▶ [PROBLEM TO WORK ON] Within the data that follows, set down exactly the lines from the one containing "- Project Summary" through the one containing "### 📁 Intelligent Organization", both ends included.

[DATA FOR PROCESSING — start]

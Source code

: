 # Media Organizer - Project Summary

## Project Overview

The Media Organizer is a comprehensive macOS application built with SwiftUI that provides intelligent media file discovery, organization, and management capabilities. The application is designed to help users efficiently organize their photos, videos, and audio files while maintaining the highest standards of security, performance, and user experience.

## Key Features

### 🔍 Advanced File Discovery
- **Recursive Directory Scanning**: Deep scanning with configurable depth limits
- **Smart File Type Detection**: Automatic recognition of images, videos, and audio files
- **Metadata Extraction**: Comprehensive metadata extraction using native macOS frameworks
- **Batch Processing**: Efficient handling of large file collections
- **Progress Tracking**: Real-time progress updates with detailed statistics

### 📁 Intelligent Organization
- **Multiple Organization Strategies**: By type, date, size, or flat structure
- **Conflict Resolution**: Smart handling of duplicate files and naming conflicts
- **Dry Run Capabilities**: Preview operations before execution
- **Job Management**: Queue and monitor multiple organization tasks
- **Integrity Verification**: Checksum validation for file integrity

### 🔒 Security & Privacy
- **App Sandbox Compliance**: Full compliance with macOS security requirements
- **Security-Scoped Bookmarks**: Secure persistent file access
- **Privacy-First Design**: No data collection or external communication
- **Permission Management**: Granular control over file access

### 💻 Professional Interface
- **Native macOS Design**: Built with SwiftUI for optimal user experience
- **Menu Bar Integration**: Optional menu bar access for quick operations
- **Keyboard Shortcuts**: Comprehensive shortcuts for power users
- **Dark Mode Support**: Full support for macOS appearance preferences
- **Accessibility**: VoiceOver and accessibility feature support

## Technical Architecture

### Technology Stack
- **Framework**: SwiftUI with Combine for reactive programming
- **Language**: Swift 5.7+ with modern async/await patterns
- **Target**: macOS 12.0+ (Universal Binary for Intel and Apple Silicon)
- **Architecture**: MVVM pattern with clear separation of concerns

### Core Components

[DATA FOR PROCESSING — finish]

▶ [THE ANSWER]
: # Media Organizer - Project Summary

## Project Overview

The Media Organizer is a comprehensive macOS application built with SwiftUI that provides intelligent media file discovery, organization, and management capabilities. The application is designed to help users efficiently organize their photos, videos, and audio files while maintaining the highest standards of security, performance, and user experience.

## Key Features

### 🔍 Advanced File Discovery
- **Recursive Directory Scanning**: Deep scanning with configurable depth limits
- **Smart File Type Detection**: Automatic recognition of images, videos, and audio files
- **Metadata Extraction**: Comprehensive metadata extraction using native macOS frameworks
- **Batch Processing**: Efficient handling of large file collections
- **Progress Tracking**: Real-time progress updates with detailed statistics

### 📁 Intelligent Organization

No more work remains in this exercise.